PROBLEM TO WORK ON: Below are records. Count every line containing the word "width" and give the number alone.

RECORDS FOR PROCESSING:
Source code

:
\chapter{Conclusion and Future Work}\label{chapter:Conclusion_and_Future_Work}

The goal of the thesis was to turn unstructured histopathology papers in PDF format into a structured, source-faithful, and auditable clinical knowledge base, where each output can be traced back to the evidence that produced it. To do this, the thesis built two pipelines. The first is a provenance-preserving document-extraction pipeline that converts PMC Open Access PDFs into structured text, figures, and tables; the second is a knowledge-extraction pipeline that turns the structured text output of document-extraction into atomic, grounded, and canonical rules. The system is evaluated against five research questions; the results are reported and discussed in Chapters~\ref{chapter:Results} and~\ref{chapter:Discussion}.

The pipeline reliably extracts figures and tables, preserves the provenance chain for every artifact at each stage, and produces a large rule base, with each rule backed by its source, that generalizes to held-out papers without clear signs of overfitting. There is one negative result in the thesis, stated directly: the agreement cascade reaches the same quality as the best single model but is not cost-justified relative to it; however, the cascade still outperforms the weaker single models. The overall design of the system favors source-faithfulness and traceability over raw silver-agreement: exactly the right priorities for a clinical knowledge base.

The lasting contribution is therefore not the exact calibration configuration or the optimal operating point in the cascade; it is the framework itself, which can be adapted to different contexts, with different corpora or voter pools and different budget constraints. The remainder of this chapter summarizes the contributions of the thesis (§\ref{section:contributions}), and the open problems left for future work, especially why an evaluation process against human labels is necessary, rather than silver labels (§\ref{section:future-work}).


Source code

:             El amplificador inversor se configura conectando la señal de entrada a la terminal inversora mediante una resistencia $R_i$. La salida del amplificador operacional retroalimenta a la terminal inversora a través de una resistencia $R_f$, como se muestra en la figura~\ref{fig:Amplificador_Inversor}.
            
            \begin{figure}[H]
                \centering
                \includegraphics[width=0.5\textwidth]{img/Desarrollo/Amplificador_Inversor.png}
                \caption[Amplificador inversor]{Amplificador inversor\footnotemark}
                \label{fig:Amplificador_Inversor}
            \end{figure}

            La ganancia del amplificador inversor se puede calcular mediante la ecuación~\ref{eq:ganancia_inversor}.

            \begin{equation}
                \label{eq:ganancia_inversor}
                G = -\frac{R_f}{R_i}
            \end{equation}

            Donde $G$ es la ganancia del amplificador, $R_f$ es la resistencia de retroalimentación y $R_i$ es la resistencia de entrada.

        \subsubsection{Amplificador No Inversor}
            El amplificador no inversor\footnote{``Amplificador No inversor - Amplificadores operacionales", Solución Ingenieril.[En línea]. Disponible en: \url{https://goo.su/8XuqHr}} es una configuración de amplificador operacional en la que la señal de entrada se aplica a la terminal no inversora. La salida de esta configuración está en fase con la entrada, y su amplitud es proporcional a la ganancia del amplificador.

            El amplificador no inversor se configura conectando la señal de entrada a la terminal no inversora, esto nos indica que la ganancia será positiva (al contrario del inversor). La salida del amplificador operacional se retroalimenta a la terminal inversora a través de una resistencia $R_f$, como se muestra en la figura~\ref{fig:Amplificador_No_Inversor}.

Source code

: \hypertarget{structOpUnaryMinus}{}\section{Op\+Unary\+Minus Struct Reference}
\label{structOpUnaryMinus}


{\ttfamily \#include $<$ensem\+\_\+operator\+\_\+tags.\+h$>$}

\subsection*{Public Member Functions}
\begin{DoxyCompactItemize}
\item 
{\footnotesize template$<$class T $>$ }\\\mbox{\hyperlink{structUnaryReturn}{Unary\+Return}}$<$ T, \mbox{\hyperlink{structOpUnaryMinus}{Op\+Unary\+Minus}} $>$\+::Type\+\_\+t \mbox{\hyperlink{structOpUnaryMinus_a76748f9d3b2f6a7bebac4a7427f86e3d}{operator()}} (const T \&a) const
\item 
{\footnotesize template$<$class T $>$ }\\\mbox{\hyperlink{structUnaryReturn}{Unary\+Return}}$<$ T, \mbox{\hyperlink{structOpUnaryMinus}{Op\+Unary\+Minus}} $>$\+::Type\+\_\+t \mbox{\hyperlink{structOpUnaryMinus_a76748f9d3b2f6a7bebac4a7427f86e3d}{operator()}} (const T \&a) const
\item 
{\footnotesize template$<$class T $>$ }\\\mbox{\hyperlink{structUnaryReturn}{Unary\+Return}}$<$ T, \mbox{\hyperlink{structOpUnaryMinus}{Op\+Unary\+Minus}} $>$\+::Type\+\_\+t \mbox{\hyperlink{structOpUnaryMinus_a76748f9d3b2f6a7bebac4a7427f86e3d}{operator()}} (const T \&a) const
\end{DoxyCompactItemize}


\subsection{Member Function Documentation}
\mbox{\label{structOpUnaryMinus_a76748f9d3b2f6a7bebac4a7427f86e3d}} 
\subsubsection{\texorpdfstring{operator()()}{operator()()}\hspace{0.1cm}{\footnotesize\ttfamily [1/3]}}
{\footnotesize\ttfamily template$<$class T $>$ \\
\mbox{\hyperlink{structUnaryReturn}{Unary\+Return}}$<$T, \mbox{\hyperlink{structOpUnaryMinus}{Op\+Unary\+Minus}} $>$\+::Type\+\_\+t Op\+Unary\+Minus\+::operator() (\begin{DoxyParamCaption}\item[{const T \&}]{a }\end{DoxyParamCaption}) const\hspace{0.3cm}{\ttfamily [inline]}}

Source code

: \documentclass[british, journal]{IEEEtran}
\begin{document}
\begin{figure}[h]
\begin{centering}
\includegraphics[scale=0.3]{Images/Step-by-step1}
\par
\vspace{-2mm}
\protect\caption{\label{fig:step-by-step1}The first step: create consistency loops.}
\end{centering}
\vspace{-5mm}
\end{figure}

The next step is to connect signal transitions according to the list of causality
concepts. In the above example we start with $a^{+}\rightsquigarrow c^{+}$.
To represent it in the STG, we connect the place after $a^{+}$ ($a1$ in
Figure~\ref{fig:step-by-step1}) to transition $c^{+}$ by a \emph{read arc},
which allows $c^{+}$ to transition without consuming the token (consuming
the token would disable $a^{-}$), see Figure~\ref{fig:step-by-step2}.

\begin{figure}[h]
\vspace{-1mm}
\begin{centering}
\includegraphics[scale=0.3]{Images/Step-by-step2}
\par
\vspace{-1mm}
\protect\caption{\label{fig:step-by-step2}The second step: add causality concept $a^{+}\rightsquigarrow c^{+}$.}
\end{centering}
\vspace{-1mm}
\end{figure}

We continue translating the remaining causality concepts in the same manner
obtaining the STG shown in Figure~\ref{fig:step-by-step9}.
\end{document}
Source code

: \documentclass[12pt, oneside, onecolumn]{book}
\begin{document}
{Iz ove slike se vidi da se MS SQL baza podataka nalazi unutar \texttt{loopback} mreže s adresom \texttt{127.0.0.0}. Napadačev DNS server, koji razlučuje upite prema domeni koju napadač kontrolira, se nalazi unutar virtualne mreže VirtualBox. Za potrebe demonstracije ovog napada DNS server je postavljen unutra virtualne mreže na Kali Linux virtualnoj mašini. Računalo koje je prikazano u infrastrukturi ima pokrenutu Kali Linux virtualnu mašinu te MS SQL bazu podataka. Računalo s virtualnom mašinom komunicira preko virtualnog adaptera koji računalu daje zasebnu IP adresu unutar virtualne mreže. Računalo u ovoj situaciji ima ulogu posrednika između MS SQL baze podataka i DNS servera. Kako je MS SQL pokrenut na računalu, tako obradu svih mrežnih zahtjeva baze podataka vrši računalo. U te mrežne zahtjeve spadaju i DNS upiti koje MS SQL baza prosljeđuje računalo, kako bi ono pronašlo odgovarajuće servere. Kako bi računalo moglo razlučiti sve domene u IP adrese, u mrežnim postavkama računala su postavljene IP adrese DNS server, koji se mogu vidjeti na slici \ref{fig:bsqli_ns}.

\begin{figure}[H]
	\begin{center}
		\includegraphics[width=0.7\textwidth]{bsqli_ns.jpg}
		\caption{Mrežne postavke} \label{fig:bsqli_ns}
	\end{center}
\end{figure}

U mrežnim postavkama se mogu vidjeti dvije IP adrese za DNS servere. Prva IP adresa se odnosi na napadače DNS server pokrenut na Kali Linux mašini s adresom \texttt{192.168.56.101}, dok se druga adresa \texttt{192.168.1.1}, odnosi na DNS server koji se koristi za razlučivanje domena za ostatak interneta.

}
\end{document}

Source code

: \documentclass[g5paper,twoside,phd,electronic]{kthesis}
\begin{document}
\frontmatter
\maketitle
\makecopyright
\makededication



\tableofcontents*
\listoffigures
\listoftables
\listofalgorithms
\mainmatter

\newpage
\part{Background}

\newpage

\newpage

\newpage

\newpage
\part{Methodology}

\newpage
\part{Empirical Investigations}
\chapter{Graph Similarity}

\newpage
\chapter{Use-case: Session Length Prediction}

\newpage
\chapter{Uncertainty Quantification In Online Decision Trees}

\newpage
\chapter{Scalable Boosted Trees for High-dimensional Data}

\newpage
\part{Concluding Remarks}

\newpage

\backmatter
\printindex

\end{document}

THE ANSWER: 2